Exercise brief: I would like every line of the records below that contains the word "Physical" copied.
☆ ☆ ☆ ☆ ☆ ☆ ☆
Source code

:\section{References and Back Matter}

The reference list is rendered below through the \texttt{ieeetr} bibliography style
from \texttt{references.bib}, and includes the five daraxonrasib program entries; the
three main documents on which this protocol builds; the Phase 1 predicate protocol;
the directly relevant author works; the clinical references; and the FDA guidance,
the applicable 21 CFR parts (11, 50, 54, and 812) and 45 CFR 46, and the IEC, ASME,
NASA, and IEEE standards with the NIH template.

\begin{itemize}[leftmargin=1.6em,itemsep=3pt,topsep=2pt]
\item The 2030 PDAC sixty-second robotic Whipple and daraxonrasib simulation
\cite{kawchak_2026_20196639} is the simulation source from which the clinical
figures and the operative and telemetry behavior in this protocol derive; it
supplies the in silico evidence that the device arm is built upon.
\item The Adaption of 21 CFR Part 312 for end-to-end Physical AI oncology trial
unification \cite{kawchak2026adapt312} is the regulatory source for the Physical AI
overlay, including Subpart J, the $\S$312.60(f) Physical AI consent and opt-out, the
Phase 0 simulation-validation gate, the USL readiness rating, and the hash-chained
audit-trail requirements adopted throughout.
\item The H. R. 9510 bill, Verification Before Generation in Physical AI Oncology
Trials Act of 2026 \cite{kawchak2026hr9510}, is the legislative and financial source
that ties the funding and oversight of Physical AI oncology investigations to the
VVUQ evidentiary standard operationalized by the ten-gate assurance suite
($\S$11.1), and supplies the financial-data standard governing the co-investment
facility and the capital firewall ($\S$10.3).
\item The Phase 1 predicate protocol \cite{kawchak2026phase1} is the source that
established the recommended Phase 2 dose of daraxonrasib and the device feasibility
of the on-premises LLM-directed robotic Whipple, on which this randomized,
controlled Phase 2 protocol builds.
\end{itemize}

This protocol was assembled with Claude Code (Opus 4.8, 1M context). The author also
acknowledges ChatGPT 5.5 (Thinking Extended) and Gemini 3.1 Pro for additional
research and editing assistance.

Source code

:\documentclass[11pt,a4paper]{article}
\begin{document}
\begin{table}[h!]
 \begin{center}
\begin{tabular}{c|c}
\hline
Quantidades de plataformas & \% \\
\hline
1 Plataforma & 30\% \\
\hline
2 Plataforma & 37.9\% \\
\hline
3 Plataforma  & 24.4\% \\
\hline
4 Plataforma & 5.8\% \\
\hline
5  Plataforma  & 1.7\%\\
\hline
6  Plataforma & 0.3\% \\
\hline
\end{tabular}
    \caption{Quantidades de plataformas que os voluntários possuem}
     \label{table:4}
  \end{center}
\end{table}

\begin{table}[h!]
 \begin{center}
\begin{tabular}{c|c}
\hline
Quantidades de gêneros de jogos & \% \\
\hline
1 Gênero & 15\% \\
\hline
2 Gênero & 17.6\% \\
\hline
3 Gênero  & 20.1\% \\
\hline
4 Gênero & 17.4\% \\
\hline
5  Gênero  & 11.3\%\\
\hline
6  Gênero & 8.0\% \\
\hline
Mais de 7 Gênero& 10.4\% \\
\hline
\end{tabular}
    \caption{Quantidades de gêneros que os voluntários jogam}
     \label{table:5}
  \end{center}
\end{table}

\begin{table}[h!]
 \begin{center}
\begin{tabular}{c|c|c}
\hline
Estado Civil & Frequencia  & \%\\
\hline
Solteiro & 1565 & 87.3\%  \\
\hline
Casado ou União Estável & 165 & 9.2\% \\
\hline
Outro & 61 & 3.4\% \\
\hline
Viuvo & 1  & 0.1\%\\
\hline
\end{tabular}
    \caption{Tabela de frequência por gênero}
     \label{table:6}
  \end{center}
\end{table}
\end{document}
☆ ☆ ☆ ☆ ☆ ☆ ☆
Reply:
\item The Adaption of 21 CFR Part 312 for end-to-end Physical AI oncology trial
unification \cite{kawchak2026adapt312} is the regulatory source for the Physical AI
overlay, including Subpart J, the $\S$312.60(f) Physical AI consent and opt-out, the
\item The H. R. 9510 bill, Verification Before Generation in Physical AI Oncology
that ties the funding and oversight of Physical AI oncology investigations to the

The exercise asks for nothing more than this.